Extracted records
-=-=-=-=-

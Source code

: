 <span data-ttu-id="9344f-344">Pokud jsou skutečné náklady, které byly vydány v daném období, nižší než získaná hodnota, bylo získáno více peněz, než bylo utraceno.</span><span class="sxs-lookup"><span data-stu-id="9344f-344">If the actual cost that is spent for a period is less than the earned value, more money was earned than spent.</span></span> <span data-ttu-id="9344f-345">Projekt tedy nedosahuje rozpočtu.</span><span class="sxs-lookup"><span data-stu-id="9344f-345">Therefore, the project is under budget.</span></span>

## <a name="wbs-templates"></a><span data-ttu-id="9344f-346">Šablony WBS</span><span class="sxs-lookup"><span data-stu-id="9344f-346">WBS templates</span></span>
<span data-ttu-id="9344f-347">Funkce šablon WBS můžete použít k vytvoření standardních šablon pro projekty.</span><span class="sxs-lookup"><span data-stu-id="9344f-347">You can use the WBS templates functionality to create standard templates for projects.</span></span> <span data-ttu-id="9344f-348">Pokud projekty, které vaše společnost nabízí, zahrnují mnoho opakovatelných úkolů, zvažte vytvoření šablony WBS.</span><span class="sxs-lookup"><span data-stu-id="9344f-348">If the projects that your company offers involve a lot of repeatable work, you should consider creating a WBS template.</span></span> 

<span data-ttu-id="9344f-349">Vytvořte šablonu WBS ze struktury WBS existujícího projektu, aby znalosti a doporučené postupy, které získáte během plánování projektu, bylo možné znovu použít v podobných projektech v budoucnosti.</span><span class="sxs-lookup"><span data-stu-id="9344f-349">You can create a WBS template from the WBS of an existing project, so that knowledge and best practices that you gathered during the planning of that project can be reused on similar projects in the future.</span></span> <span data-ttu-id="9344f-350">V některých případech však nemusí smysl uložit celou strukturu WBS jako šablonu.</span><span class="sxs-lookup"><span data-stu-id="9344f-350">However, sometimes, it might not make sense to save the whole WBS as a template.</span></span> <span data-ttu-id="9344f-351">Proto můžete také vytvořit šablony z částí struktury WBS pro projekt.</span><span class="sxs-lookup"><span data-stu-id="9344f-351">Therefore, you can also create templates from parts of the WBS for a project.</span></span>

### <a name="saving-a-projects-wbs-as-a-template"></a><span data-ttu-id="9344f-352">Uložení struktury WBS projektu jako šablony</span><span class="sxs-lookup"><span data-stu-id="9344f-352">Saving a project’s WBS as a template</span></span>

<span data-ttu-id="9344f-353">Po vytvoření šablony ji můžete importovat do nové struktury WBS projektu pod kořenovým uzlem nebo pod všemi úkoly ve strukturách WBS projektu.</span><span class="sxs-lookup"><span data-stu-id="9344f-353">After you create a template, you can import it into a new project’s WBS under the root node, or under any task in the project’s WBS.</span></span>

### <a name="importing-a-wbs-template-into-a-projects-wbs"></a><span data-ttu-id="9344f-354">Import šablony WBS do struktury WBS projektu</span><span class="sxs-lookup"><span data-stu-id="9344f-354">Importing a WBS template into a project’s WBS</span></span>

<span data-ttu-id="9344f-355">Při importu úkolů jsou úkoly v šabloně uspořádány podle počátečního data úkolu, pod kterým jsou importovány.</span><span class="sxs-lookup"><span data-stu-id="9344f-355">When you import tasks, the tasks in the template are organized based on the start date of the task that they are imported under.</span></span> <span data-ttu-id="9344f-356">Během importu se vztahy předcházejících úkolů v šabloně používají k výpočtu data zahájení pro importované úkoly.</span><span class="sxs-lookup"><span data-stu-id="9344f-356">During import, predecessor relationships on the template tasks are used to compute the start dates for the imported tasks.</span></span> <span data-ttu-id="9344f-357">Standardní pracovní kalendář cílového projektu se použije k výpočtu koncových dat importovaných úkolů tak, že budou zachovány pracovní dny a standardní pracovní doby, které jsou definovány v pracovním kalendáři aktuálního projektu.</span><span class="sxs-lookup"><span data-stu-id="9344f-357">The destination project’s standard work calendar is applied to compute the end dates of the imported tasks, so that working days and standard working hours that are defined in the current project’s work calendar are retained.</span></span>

-=-=-=-=-

* [Exercise requirements] All lines holding the word "name" must be copied from the data.

* [Response area]
## <a name="wbs-templates"></a><span data-ttu-id="9344f-346">Šablony WBS</span><span class="sxs-lookup"><span data-stu-id="9344f-346">WBS templates</span></span>
### <a name="saving-a-projects-wbs-as-a-template"></a><span data-ttu-id="9344f-352">Uložení struktury WBS projektu jako šablony</span><span class="sxs-lookup"><span data-stu-id="9344f-352">Saving a project’s WBS as a template</span></span>
### <a name="importing-a-wbs-template-into-a-projects-wbs"></a><span data-ttu-id="9344f-354">Import šablony WBS do struktury WBS projektu</span><span class="sxs-lookup"><span data-stu-id="9344f-354">Importing a WBS template into a project’s WBS</span></span>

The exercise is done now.